Call it something like ci.conveyor.conf. Copy your .cer/.pem files to be next to this file (or adjust the paths). Now place your root key and Apple notarization app-specific password into secret environment variables in your CI configuration called SIGNING_KEY and APPLE_ASP respectively. Finally, invoke conveyor like this: conveyor -f ci.conveyor.conf make site. Your main conveyor.conf file will fall back to the generated defaults for self-signing.

An alternative approach is to set a passphrase, then put the encrypted app.signing-key value into your main app config that gets checked into version control. You can then put the passphrase into an environment variable and specify it on the command line with --passphrase=env:PASSPHRASE.

To get Conveyor onto your build agents either download the Linux tarball or pre-install it on your agents. You can get a link for the current version from the download page, which will look like this: https://downloads.hydraulic.dev/conveyor/conveyor-6.0-linux-amd64.tar.gz.

Using GitHub Actions

GitHub Actions has a couple of limitations that require workarounds:

  1. No direct download links for artifacts exported from jobs.
  2. Can only export files using zips, and those zips don't preserve UNIX file permissions.

An example of how to use GitHub Actions with Conveyor is the GitHub Desktop package. It does the build of the platform-specific artifacts in Actions on each commit, but expects you to run Conveyor locally when it's time to release.

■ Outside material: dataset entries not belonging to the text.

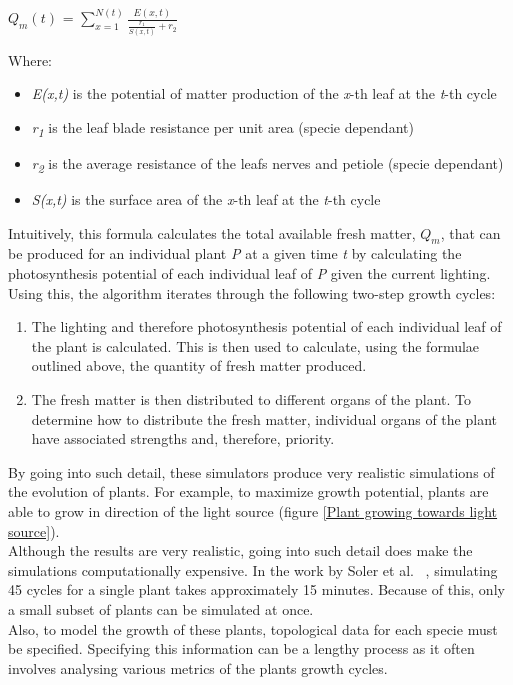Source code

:\begin{center}	
\textit{$Q_{m}(t)$} = $\sum_{x=1}^{N(t)} \frac{E(x,t)}{\frac{r_{1}}{S(x,t)} + r_{2}} $
\end{center}
Where:
\begin{itemize}
\item \textit{E(x,t)} is the potential of matter production of the \textit{x}-th leaf at the \textit{t}-th cycle
\item \textit{r\textsubscript{1}} is the leaf blade resistance per unit area (specie dependant)
\item \textit{r\textsubscript{2}} is the average resistance of the leafs nerves and petiole (specie dependant)
\item \textit{S(x,t)} is the surface area of the \textit{x}-th leaf at the \textit{t}-th cycle
\end{itemize}
Intuitively, this formula calculates the total available fresh matter, \textit{$Q_{m}$}, that can be produced for an individual plant \textit{P} at a given time \textit{t} by calculating the photosynthesis potential of each individual leaf of \textit{P} given the current lighting.\\

Using this, the algorithm iterates through the following two-step growth cycles:
\begin{enumerate}
\item The lighting and therefore photosynthesis potential of each individual leaf of the plant is calculated. This is then used to calculate, using the formulae outlined above, the quantity of fresh matter produced.
\item The fresh matter is then distributed to different organs of the plant. To determine how to distribute the fresh matter, individual organs of the plant have associated strengths and, therefore, priority.
\end{enumerate}

By going into such detail, these simulators produce very realistic simulations of the evolution of plants. For example, to maximize growth potential, plants are able to grow in direction of the light source (figure \ref{Plant growing towards light source}).\\

Although the results are very realistic, going into such detail does make the simulations computationally expensive. In the work by Soler et al. ~\cite{Soler2001}, simulating 45 cycles for a single plant takes approximately 15 minutes. Because of this, only a small subset of plants can be simulated at once. \\
Also, to model the growth of these plants, topological data for each specie must be specified. Specifying this information can be a lengthy process as it often involves analysing various metrics of the plants growth cycles.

It solves the above limitations:

  1. A direct download link to the output of a CI build job is created using the nightly.link service. You give this website the URL of your Actions job YAML, and it gives you back download links that can be used as Conveyor inputs.
  2. UNIX files are wrapped in a tarball which is then in turn exported inside a zip. Windows files are exported directly inside a zip. Conveyor is then told to extract the archives and inner archives to get at the files.

The config for this looks like:

ci-artifacts-url = nightly.link/hydraulic-software/github-desktop/workflows/ci/conveyorize

app {
  windows.amd64.inputs = ${ci-artifacts-url}/build-out-Windows-x64.zip
  mac.amd64.inputs = [{
    from = ${ci-artifacts-url}/build-out-macOS-x64.zip
    extract = 2
  }]
  mac.aarch64.inputs = [{
    from = ${ci-artifacts-url}/build-out-macOS-arm64.zip
    extract = 2
  }]
}

By defining the inputs as an object and then using the extract key, the outer zip and inner tarball can be both unwrapped. This preserves file permissions and other UNIX metadata.

Doing releases from within GitHub Actions

We don't currently have an example of doing this, but it should be no different to using any other tool. Please remember to cache the download, and be aware that Microsoft plan to phase out non-hardware protected signing keys in future. To release Windows apps with hardware protected keys you have a few options:

  1. Run Conveyor locally instead of driving it from CI, with your key HSM plugged in via USB.
  2. Provide GitHub or your CI system with a build agent that has the signing key plugged in, and supply the passphrase via a secret environment variable (e.g. --passphrase=env:SIGNING_PASSPHRASE).